Furthermore, the evaluation identified that another positive outcome of CWHA was that families felt that the additional difficulties they faced with regards to increased heating costs were being recognised by the Scottish Government.
Despite this positive progress towards short, medium, and long-term goals, the evaluation has also found some limitations with the current operationalisation of CWHA, highlighting the need for some areas for improvement. Therefore, in order for CWHA to better address policy goals, the following should be considered:
1. Ensure that the payment is made at a time which best meets the needs of families caring for a severely disabled child or young person. Therefore, it would be useful to consider the practicality of issuing CWHA earlier, that is, in early December.
Participants of the commissioned qualitative research commonly expressed a desire for CWHA to be paid at the beginning of December. Though this research was not representative, it does show that this year, with the current cost of living crisis, recipients preferred to use the payment immediately to keep their direct debits low over the winter months.

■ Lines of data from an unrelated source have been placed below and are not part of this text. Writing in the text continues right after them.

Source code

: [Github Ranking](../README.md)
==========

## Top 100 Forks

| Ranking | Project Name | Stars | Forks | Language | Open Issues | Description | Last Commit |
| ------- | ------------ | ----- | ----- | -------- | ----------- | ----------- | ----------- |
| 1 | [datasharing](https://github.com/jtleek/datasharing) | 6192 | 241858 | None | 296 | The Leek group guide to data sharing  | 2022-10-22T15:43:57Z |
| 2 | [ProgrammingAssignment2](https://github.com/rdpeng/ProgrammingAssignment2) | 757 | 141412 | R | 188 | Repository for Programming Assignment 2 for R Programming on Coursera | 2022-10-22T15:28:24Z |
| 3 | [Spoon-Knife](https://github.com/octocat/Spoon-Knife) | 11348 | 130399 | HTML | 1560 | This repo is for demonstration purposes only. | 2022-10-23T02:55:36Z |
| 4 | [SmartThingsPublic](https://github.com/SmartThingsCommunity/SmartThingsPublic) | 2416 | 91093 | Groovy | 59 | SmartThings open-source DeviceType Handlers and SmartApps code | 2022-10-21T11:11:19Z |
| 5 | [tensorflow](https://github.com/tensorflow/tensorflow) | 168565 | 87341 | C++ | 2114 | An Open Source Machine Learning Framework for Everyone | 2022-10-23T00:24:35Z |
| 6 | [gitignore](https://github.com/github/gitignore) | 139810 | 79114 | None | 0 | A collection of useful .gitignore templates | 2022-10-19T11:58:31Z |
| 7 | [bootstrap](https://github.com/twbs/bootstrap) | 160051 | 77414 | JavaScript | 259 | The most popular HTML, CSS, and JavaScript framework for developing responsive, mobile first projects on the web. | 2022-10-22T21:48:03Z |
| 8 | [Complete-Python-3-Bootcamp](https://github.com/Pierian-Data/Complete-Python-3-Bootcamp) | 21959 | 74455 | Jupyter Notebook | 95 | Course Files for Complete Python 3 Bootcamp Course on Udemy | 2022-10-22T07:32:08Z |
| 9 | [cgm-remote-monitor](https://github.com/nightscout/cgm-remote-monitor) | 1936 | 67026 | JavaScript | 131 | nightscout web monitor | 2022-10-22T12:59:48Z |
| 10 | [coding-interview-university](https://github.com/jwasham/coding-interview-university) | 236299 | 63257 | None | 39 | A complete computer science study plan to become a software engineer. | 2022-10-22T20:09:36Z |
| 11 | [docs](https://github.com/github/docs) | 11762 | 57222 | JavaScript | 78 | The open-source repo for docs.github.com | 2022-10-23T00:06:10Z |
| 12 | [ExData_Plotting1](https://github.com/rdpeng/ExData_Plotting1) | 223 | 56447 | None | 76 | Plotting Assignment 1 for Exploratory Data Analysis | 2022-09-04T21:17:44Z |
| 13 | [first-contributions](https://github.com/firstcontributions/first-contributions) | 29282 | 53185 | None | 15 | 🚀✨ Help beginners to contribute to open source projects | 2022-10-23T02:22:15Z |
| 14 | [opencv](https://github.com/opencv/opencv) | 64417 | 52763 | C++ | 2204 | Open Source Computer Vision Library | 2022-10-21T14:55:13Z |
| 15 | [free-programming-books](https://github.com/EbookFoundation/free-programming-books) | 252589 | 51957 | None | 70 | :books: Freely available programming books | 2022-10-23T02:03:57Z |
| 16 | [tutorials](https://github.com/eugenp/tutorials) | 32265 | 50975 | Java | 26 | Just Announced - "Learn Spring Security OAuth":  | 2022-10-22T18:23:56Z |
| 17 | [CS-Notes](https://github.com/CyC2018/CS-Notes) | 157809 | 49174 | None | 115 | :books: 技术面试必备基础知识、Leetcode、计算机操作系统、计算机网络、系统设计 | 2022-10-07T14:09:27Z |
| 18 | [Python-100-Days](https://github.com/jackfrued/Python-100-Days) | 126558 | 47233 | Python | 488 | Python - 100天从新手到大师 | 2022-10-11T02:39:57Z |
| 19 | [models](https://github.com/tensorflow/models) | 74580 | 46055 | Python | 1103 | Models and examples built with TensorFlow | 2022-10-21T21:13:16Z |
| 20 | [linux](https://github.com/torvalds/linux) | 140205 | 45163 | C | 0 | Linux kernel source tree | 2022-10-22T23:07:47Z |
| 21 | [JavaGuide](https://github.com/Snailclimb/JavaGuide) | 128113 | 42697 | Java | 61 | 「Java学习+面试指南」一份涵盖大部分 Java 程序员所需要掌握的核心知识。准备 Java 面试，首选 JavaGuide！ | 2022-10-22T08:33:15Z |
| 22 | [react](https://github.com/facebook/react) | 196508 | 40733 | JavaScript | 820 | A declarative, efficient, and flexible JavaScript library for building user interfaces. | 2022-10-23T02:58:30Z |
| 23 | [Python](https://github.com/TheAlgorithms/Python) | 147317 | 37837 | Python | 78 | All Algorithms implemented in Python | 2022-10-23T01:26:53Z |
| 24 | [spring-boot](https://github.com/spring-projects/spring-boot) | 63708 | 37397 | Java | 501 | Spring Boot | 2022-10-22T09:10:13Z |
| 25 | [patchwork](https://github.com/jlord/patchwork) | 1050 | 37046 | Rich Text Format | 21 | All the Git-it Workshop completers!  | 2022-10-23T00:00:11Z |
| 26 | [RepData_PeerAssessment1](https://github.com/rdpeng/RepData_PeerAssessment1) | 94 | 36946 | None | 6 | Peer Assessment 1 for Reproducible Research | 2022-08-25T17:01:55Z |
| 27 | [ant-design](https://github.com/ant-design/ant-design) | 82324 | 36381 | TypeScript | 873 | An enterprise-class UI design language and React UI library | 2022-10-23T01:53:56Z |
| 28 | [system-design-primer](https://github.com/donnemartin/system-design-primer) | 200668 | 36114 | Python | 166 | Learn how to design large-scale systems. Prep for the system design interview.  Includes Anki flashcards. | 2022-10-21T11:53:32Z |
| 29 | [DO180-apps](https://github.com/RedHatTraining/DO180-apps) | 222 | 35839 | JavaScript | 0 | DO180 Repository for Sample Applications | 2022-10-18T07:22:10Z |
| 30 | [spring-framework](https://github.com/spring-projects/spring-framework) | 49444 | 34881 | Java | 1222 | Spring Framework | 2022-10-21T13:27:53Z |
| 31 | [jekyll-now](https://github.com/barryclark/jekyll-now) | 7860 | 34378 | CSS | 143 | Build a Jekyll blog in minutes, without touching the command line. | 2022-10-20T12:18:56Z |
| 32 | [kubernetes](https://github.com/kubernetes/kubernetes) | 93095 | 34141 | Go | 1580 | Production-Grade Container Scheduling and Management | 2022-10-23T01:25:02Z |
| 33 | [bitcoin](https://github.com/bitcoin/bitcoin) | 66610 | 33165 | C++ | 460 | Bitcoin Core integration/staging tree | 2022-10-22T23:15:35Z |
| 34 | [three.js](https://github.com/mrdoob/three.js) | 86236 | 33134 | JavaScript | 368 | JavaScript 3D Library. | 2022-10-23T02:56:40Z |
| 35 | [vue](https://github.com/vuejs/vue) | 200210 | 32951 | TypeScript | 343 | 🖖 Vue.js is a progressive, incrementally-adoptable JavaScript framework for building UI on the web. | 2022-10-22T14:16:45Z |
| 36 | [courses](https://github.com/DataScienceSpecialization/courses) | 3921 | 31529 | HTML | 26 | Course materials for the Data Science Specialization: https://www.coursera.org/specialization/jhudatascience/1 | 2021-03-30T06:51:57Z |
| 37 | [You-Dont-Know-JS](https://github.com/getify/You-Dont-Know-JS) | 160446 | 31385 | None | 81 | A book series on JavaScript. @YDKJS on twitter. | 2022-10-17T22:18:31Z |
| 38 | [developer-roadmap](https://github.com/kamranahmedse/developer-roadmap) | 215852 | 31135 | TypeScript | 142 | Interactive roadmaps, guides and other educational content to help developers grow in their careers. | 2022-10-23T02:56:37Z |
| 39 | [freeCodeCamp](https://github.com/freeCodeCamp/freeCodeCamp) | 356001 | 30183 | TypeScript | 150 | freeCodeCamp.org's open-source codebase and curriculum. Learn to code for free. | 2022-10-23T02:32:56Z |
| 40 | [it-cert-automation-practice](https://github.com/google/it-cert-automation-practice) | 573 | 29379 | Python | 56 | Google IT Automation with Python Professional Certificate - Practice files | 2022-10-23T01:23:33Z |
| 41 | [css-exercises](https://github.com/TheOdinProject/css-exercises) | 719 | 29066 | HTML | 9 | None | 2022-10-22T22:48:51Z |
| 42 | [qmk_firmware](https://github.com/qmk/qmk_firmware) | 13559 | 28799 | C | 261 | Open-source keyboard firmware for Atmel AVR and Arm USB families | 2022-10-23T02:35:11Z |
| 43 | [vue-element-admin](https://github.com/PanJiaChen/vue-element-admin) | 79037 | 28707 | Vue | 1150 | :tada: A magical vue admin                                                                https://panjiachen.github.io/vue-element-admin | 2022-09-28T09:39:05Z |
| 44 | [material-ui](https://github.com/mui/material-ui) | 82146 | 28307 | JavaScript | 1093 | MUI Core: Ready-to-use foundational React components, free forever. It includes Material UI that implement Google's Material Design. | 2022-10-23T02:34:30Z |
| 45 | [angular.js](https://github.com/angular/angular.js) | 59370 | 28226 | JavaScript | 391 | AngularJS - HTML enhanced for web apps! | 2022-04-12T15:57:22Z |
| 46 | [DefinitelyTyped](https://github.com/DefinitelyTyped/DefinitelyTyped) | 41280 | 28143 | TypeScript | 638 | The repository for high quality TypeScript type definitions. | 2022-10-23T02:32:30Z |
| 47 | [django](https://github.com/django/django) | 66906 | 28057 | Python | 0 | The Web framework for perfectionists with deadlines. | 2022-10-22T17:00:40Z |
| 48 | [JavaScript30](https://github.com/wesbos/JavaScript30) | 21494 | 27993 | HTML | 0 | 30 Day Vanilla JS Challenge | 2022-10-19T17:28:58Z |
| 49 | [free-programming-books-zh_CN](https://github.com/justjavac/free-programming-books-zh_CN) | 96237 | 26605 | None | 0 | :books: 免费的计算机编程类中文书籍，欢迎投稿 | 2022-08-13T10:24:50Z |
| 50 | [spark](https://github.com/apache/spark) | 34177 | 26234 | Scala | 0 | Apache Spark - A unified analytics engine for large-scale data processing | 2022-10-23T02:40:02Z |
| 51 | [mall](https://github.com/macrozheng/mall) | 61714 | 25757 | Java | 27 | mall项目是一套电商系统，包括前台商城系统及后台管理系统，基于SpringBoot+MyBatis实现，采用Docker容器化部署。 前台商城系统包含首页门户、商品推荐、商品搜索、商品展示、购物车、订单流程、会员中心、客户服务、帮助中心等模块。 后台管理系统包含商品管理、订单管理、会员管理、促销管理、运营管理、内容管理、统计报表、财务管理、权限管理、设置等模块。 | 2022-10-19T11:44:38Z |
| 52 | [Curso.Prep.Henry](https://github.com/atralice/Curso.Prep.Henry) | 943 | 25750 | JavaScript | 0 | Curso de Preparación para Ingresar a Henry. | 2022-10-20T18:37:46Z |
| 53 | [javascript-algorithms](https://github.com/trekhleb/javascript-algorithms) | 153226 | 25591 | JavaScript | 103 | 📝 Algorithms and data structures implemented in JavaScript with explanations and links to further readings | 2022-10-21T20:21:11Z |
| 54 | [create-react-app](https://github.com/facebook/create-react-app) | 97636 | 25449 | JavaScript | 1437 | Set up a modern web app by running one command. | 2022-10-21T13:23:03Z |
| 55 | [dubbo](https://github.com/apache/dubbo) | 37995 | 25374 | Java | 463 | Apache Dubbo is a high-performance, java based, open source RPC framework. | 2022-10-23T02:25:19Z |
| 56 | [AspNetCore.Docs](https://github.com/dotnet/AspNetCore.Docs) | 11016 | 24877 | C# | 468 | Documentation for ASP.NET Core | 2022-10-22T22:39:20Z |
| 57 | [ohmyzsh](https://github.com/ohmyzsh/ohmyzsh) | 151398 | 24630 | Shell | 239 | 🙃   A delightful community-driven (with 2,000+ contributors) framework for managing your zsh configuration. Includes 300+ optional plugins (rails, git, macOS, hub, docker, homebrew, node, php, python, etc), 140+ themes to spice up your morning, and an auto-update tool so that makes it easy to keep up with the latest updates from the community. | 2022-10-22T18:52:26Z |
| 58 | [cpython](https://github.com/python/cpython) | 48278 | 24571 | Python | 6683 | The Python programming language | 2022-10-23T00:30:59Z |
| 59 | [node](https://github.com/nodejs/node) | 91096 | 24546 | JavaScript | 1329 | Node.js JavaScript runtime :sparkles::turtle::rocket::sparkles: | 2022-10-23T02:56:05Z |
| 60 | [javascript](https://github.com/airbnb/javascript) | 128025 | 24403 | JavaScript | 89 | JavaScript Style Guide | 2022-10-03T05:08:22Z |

Though it should be noted that last year recipients held onto their payment in order to pay off their January energy bill. These findings suggest that the payments will likely be used differently to meet different needs depending on recipients’ financial situation at the time. Nonetheless, an earlier payment may allow for more flexibility to utilise the money in line with needs.
2. Improve Social Security Scotland communication so that recipients are notified about their eligibility of receiving the payment prior to receiving it, know they can use the payment for other means that meet, or help towards meeting, their heating costs, and know that payment is an annual occurrence rather than a one-off.
There is a need to improve the timing of CWHA notification letters in order to keep recipients informed. Participants of the commissioned qualitative research said that receiving these letters subsequent to receiving the CWHA payment itself caused confusion around eligibility as well as around whether CWHA would be paid out. Addressing this in the future will help to ensure CWHA recipients feel that their needs are being met by Social Security Scotland. Furthermore, the vast majority of recipients of the qualitative commissioned research were not aware that the payment could be made for necessities other than heating bills. Recipients should be made aware that they have the autonomy to use the payment for any means that meet, or help towards meeting, their heating costs.
3. Considering other methods of communication such as text messages or emails for notifying CWHA recipients.
The commissioned qualitative research highlighted an appetite for other forms of communication. Specifically, participants stated that text messages and emails to provide information about CWHA would be beneficial, reduce costs, and a quicker way to communicate. It should be noted that the level of information that is required by law to be provided with a notice of award cannot feasibly be given by text. However, using text messages to send supplementary information could be an option to better improve communication from Social Security Scotland going forward. Giving CWHA recipients the option of what form of communication they prefer, whether that be email or post, will also help to ensure that they feel their needs are being met by Social Security Scotland.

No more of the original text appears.